Avec son titre modeste, Trois contes de Borgès pouvait laisser présager d’une adaptation scolaire, alignant en une sage récitation illustrée quelques moments choisis parmi l’oeuvre foisonnante de l’écrivain argentin. Mais l’ambition est autre. Ce sont les questions que tout acte de création littéraire (l’écriture, la traduction, la citation même) posent au langage qui composent la matière vivante dans laquelle sont sertis les contes (El otro, El disco, El libro de arena).
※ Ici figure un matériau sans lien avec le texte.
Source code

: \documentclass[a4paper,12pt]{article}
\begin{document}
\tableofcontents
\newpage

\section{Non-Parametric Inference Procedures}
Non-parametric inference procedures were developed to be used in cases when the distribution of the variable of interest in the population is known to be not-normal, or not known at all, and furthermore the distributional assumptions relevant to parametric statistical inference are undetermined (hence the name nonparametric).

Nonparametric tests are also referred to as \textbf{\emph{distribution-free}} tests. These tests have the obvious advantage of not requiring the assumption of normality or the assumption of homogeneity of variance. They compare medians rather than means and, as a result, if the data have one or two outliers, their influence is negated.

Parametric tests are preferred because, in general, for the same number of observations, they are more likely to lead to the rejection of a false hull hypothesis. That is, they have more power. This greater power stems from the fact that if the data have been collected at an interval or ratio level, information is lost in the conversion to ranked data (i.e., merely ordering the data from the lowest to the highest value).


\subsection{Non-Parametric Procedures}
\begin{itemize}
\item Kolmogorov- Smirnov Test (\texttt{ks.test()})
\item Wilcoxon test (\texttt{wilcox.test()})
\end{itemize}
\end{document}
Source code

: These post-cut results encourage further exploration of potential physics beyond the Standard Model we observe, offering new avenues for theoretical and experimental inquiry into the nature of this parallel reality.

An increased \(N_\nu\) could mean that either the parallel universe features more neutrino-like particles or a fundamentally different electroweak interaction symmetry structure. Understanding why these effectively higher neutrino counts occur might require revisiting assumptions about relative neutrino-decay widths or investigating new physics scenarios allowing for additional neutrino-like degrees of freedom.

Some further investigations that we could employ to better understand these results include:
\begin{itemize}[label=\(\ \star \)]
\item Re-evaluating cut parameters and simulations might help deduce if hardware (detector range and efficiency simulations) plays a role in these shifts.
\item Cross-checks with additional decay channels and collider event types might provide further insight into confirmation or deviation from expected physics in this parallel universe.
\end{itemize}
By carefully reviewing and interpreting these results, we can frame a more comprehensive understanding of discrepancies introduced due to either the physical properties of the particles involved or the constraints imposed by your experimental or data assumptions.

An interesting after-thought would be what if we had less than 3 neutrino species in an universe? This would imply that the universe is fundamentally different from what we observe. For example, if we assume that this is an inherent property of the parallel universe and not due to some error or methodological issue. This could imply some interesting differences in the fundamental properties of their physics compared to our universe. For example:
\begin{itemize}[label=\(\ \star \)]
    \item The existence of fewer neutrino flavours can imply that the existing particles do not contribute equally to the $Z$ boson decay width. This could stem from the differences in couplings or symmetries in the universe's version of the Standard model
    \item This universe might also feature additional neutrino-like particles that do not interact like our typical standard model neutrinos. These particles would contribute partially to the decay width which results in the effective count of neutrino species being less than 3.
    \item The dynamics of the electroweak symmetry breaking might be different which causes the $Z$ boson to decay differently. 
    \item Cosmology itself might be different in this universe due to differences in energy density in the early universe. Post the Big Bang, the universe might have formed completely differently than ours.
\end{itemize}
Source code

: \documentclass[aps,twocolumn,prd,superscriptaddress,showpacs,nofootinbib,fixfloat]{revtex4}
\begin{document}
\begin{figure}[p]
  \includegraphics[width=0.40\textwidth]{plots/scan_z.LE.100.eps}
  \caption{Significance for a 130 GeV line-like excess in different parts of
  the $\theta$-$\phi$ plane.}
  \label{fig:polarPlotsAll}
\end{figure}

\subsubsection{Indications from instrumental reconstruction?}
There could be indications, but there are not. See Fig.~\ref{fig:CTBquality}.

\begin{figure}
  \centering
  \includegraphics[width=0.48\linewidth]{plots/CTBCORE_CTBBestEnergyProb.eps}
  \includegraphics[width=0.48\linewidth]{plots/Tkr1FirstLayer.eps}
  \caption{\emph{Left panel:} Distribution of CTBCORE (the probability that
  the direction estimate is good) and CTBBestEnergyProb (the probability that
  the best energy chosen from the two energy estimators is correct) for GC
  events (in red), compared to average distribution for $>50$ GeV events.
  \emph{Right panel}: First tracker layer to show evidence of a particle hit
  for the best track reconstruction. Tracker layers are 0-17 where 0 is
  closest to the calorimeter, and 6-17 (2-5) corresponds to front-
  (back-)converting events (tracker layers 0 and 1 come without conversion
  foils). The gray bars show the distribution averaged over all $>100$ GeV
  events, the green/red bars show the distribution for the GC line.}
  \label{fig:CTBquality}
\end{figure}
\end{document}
Un Borgès, âgé et aveugle, s’entretient avec une jeune femme et mêle la pensée au quotidien et au paysage. Les histoires surgissent, ou prolongent cette parole. Le vieux Borgès rencontre, au bord d’un fleuve, celui qu’il fut ; un mendiant donne l’abri à un roi en exil dont le pouvoir tient dans une pièce à une seule face ; un colporteur se propose de vendre un livre infini. La fiction déborde sur le lieu de l’écriture, devenu lui-même imaginaire, tel un point où se rencontrent le présent et le passé, la voix des morts et la machine à écrire des vivants. Le film est d’une intelligence rare, d’une culture prodigue – au point que l’on peut parfois ressentir l’impression que les plans s’avancent chargés de leurs notes de bas de page. Mais cette intelligence est aussi, et avant tout, celle du cinéma. Il est rare, presque miraculeux, de découvrir un premier film si précis dans son découpage, si assuré dans ses mouvements de caméra et sa direction d’acteurs, si aventureux dans sa construction – si plein du désir de son créateur et en même temps si maîtrisé. Maxime Martinot a tourné ces Trois contes pour 27 000 euros. Somme dérisoire, dont les trois quarts ont été dévolu aux frais nécessaires à un tournage en pellicule 16 mm. Plus qu’une coquetterie, c’est un choix : d’une matière d’image d’abord, d’une exigence de précision et de concentration dans le tournage ensuite – le nombre de prises étant fatalement limitée par le budget. Martinot s’est même lancé dans ce projet sans avoir les droits d’adaptation des nouvelles. Tout cela ne serait qu’anecdotique si ce n’était ce genre de courage et de détermination qui manquent si souvent au cinéma français, qu’il soit jeune ou non. Le FID est un de ces lieux, essentiels, où le courage de créer, déchirant la monotonie des sorties hebdomadaires, est rendu visible.